General Motors (GM) is headquartered in Detroit and LG Energy Solution has put plans to build a fourth battery cell plant in the United States on hold indefinitely after talks between the two sides recently ended without an agreement, a person familiar with the plans confirmed.
LG Farewells GM Sales
According to a person who asked not to be identified, because the discussions are private, the Detroit automaker is expected to continue with its plans to build the plant but is looking for another partner.
The Wall Street Journal first reported Friday afternoon that talks between GM and LG had stalled, owing in part to LG Energy executives in Korea being hesitant to commit to the project given the rapid pace of its recent investments with other automakers, as well as the uncertain macroeconomic outlook.

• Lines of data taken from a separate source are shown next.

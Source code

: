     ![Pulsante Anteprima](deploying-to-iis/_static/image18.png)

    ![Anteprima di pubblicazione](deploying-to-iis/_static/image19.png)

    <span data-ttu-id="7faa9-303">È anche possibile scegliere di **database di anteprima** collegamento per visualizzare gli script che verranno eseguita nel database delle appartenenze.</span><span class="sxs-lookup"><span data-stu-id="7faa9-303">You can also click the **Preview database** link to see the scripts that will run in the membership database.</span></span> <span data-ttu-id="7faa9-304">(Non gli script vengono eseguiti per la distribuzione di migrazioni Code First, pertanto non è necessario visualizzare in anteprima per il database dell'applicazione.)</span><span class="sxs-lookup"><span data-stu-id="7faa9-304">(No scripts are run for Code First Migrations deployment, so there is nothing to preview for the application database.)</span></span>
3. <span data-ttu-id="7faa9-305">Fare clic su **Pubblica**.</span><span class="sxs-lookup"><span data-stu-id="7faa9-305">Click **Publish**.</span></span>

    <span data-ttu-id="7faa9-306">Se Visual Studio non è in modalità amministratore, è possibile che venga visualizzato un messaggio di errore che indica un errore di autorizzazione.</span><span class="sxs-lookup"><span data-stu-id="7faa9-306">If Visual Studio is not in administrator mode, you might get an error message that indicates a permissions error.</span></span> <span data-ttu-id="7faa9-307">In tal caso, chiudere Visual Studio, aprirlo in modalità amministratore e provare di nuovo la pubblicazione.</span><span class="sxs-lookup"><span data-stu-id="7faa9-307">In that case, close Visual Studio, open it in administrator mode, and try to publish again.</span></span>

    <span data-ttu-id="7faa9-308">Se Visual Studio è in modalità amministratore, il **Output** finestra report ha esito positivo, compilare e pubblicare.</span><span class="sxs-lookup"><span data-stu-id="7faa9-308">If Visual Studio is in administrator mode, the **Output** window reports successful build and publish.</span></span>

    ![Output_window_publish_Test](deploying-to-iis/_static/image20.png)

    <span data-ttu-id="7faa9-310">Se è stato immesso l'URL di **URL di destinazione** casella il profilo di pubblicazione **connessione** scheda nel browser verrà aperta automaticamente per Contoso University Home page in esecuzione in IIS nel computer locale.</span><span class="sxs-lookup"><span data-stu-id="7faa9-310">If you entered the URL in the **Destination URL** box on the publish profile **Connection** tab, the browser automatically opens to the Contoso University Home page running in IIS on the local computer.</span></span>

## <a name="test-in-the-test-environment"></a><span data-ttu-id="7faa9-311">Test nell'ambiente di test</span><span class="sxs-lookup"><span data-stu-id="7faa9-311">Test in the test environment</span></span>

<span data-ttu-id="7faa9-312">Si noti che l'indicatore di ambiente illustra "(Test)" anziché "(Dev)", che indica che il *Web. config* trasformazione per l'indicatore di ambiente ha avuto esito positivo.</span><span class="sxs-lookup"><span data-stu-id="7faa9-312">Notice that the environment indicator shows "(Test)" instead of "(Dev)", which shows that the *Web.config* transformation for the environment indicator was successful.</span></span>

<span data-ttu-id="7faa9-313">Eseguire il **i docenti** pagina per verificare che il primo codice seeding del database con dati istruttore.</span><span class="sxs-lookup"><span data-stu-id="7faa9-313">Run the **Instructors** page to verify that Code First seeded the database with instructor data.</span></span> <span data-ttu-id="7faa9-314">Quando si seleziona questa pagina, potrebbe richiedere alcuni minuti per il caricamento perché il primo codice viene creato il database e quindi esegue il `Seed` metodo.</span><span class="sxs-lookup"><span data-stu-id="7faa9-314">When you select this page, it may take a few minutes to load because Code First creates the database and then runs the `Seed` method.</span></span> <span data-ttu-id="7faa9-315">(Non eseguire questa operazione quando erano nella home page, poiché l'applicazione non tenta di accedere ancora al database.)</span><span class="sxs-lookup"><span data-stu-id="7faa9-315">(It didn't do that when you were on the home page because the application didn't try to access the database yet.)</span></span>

According to the paper, citing unnamed sources familiar with the plans, GM is in talks with at least one other battery supplier to move forward with the fourth U.S. battery-cell factory.
According to the paper, which cites unnamed sources familiar with the plans, GM is in talks with at least one other battery supplier to move forward with the fourth battery-cell factory in the United States.
US Battery Plants
GM will still require more cells to meet its EV targets. The automaker hopes to produce 400,000 EVs in North America by mid-2024 and claims that its planned cell production will enable this. GM also claims that by 2025, it will be able to produce more than one million electric vehicles in North America.
According to Guidehouse, only about 35% of EV sales will be electric by the end of the decade due to challenges with converting consumers, affordability, and raw material availability. According to GM, it now has binding agreements in place to secure all of the battery raw materials required to support 1 million units of annual capacity in North America by the end of 2025.
According to Abuelsamid, battery plants in North America are in production or have been announced to supply 645 gigatonne hours of available annual capacity in 2026, the amount required to reach 50% EV sales, and additional plants to supply more than that have been announced.
It typically takes three years from the announcement of a battery plant to reach full production. According to Abuelsamid, the three plants announced by GM have a combined annual capacity of 120 gigatonne hours, which could produce more than one million EVs. By 2025, the automaker expects to be able to produce 1 million EVs per year in North America.
LGES also lacks GM’s experience with the United Auto Workers. Its plant in Holland, Michigan, where it is quintupling production, is unorganized. The UAW, on the other hand, plans to begin contract negotiations for the Ultium Cells plant in Warren, Ohio, later this month, after workers there overwhelmingly supported organizing in late December.
The relationship between GM and LG Energy is critical to the automaker’s future EV plans, which include overtaking Tesla and others to become the United States’ leader in all-electric vehicle sales. This year, the Detroit automaker is expected to release a number of new EVs, including mass-market vehicles like the Equinox, Blazer, and Silverado.